L'année 2017 marque le 40ème "anniversaire" de l'affaire Conty. Pour la jeune génération cette histoire n'évoque rien ou alors par le récit des anciens, mais pour leurs parents et grands-parents, le nom de Pierre Conty rappelle un douloureux fait divers survenu au cours de l'été 1977 et toujours présent dans les mémoires, dont celle du jeune gendarme, Henri Klinz, sorti sain et sauf d'une des fusillades, miraculé même, peut-on avancer.
Pour MA BASTIDE, Henri Klinz, rescapé de la fusillade de St André-Lachamp, nous rappelle le déroulement des faits et livre ici quelques étonnantes révélations obtenues après 35 ans d'une contre-enquête discrète, réalisée en marge de l'institution judiciaire.
La violence des tueries, l'importance des moyens mis en œuvre pour retrouver les auteurs, les résultats décevants, le silence des autorités et surtout le voile obscur qui a plané sur cette affaire ont contribué à entretenir dans l'esprit du grand public, un climat malsain de suspicion.

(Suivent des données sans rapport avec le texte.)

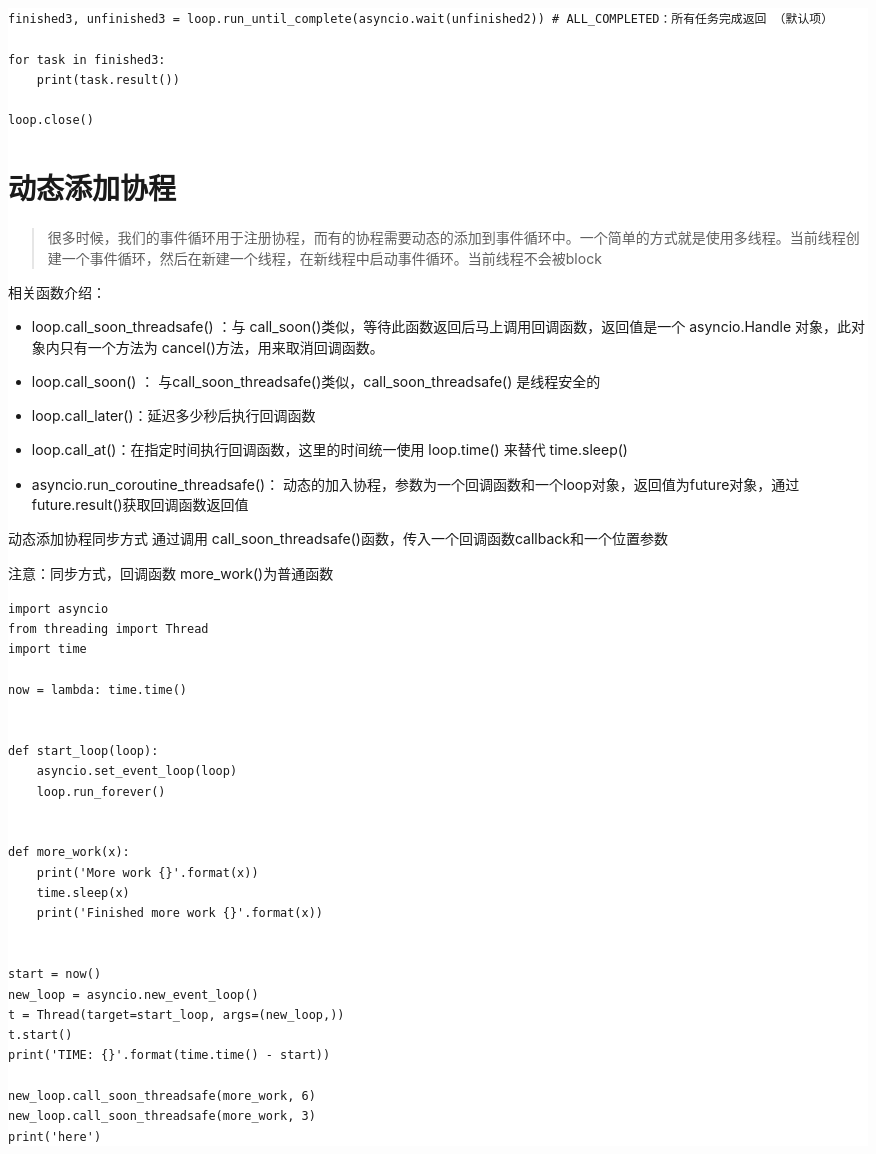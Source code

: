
 ```
finished3, unfinished3 = loop.run_until_complete(asyncio.wait(unfinished2)) # ALL_COMPLETED：所有任务完成返回 （默认项）

for task in finished3:
    print(task.result())

loop.close()
```

# 动态添加协程

> 很多时候，我们的事件循环用于注册协程，而有的协程需要动态的添加到事件循环中。一个简单的方式就是使用多线程。当前线程创建一个事件循环，然后在新建一个线程，在新线程中启动事件循环。当前线程不会被block

相关函数介绍：

- loop.call_soon_threadsafe() ：与 call_soon()类似，等待此函数返回后马上调用回调函数，返回值是一个 asyncio.Handle 对象，此对象内只有一个方法为 cancel()方法，用来取消回调函数。

- loop.call_soon() ： 与call_soon_threadsafe()类似，call_soon_threadsafe() 是线程安全的

- loop.call_later()：延迟多少秒后执行回调函数

- loop.call_at()：在指定时间执行回调函数，这里的时间统一使用 loop.time() 来替代 time.sleep()

- asyncio.run_coroutine_threadsafe()： 动态的加入协程，参数为一个回调函数和一个loop对象，返回值为future对象，通过future.result()获取回调函数返回值

动态添加协程同步方式 通过调用 call_soon_threadsafe()函数，传入一个回调函数callback和一个位置参数

注意：同步方式，回调函数 more_work()为普通函数

```
import asyncio
from threading import Thread
import time

now = lambda: time.time()


def start_loop(loop):
    asyncio.set_event_loop(loop)
    loop.run_forever()


def more_work(x):
    print('More work {}'.format(x))
    time.sleep(x)
    print('Finished more work {}'.format(x))


start = now()
new_loop = asyncio.new_event_loop()
t = Thread(target=start_loop, args=(new_loop,))
t.start()
print('TIME: {}'.format(time.time() - start))

new_loop.call_soon_threadsafe(more_work, 6)
new_loop.call_soon_threadsafe(more_work, 3)
print('here')
```
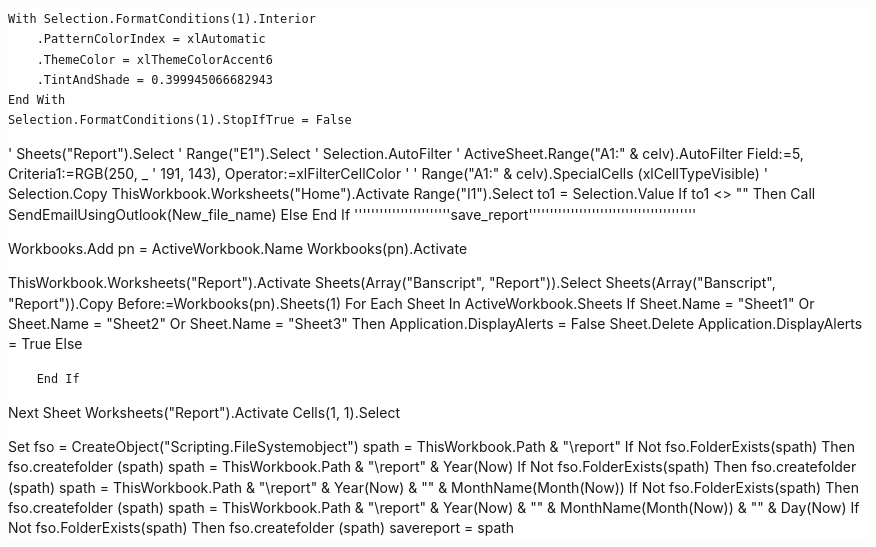     With Selection.FormatConditions(1).Interior
        .PatternColorIndex = xlAutomatic
        .ThemeColor = xlThemeColorAccent6
        .TintAndShade = 0.399945066682943
    End With
    Selection.FormatConditions(1).StopIfTrue = False
'   Sheets("Report").Select
'    Range("E1").Select
'    Selection.AutoFilter
'    ActiveSheet.Range("A1:" & celv).AutoFilter Field:=5, Criteria1:=RGB(250, _
'        191, 143), Operator:=xlFilterCellColor
'
'  Range("A1:" & celv).SpecialCells (xlCellTypeVisible)
'    Selection.Copy
   ThisWorkbook.Worksheets("Home").Activate
           Range("I1").Select
           to1 = Selection.Value
    If to1 <> "" Then
                    Call SendEmailUsingOutlook(New_file_name)
    Else
    End If
  '''''''''''''''''''''''save_report''''''''''''''''''''''''''''''''''''''''
  
  Workbooks.Add
pn = ActiveWorkbook.Name
Workbooks(pn).Activate

ThisWorkbook.Worksheets("Report").Activate
Sheets(Array("Banscript", "Report")).Select
Sheets(Array("Banscript", "Report")).Copy Before:=Workbooks(pn).Sheets(1)
 For Each Sheet In ActiveWorkbook.Sheets
        If Sheet.Name = "Sheet1" Or Sheet.Name = "Sheet2" Or Sheet.Name = "Sheet3" Then
            Application.DisplayAlerts = False
            Sheet.Delete
            Application.DisplayAlerts = True
        Else
        
        End If
Next Sheet
Worksheets("Report").Activate
Cells(1, 1).Select
 
Set fso = CreateObject("Scripting.FileSystemobject")
 spath = ThisWorkbook.Path & "\report"
 If Not fso.FolderExists(spath) Then fso.createfolder (spath)
 spath = ThisWorkbook.Path & "\report\" & Year(Now)
 If Not fso.FolderExists(spath) Then fso.createfolder (spath)
 spath = ThisWorkbook.Path & "\report\" & Year(Now) & "\" & MonthName(Month(Now))
 If Not fso.FolderExists(spath) Then fso.createfolder (spath)
 spath = ThisWorkbook.Path & "\report\" & Year(Now) & "\" & MonthName(Month(Now)) & "\" & Day(Now)
 If Not fso.FolderExists(spath) Then fso.createfolder (spath)
 savereport = spath
 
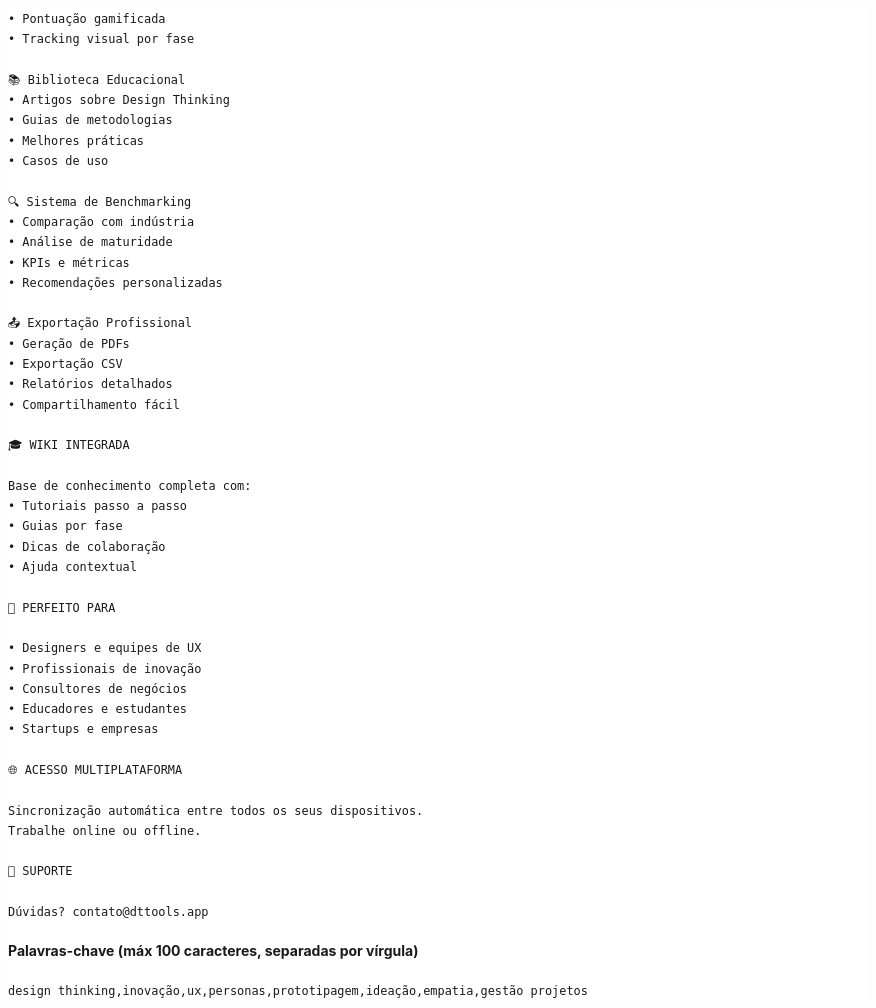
 ```
• Pontuação gamificada
• Tracking visual por fase

📚 Biblioteca Educacional
• Artigos sobre Design Thinking
• Guias de metodologias
• Melhores práticas
• Casos de uso

🔍 Sistema de Benchmarking
• Comparação com indústria
• Análise de maturidade
• KPIs e métricas
• Recomendações personalizadas

📤 Exportação Profissional
• Geração de PDFs
• Exportação CSV
• Relatórios detalhados
• Compartilhamento fácil

🎓 WIKI INTEGRADA

Base de conhecimento completa com:
• Tutoriais passo a passo
• Guias por fase
• Dicas de colaboração
• Ajuda contextual

👥 PERFEITO PARA

• Designers e equipes de UX
• Profissionais de inovação
• Consultores de negócios
• Educadores e estudantes
• Startups e empresas

🌐 ACESSO MULTIPLATAFORMA

Sincronização automática entre todos os seus dispositivos.
Trabalhe online ou offline.

📧 SUPORTE

Dúvidas? contato@dttools.app
```

#### Palavras-chave (máx 100 caracteres, separadas por vírgula)
```
design thinking,inovação,ux,personas,prototipagem,ideação,empatia,gestão projetos
```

L'affaire débute à Villefort (48) le 24 août 1977. Trois individus Pierre Conty, Stéphan Viaux-Péccate et Jean-Philippe Mouillot braquent l'agence du Crédit Agricole de Villefort. Ils ont repéré les lieux deux jours auparavant et sont armés d'un pistolet-mitrailleur, d'un révolver et de plusieurs fusils. Les deux premiers individus pénètrent dans l'établissement tandis que le troisième homme attend dehors, au volant d'une Citroën DS de couleur noire, volée la veille à Anduze. Ils agissent à visage découvert, le foulard posé tant bien que mal sur leur face ayant une fâcheuse tendance à glisser… Les deux malfaiteurs dérobent 51.172 francs de l'époque, soit près de 8.000 euros. Ils agissent sans violence et après avoir enfermé le personnel de l'agence dans les toilettes, ils quittent tranquillement les lieux à bord de la DS en direction de l'Ardèche. Ils n'ont qu'une idée : rejoindre leur tanière au hameau de Rochebesse, à Chanéac, près de St Martin de Valamas. C'est là qu'ils habitent au sein d'une communauté à vocation agricole qui fera beaucoup parler d'elle, regroupant des néo-ruraux anarchistes, politiquement très engagés. Les relations de voisinage entre ces jeunes "hippies" et les agriculteurs alentours se sont vite dégradées. Les deux générations sont entrées en conflit, car les nouveaux venus se sont approprié des terres réputées abandonnées argumentant que… " La terre appartient à celui qui la travaille ".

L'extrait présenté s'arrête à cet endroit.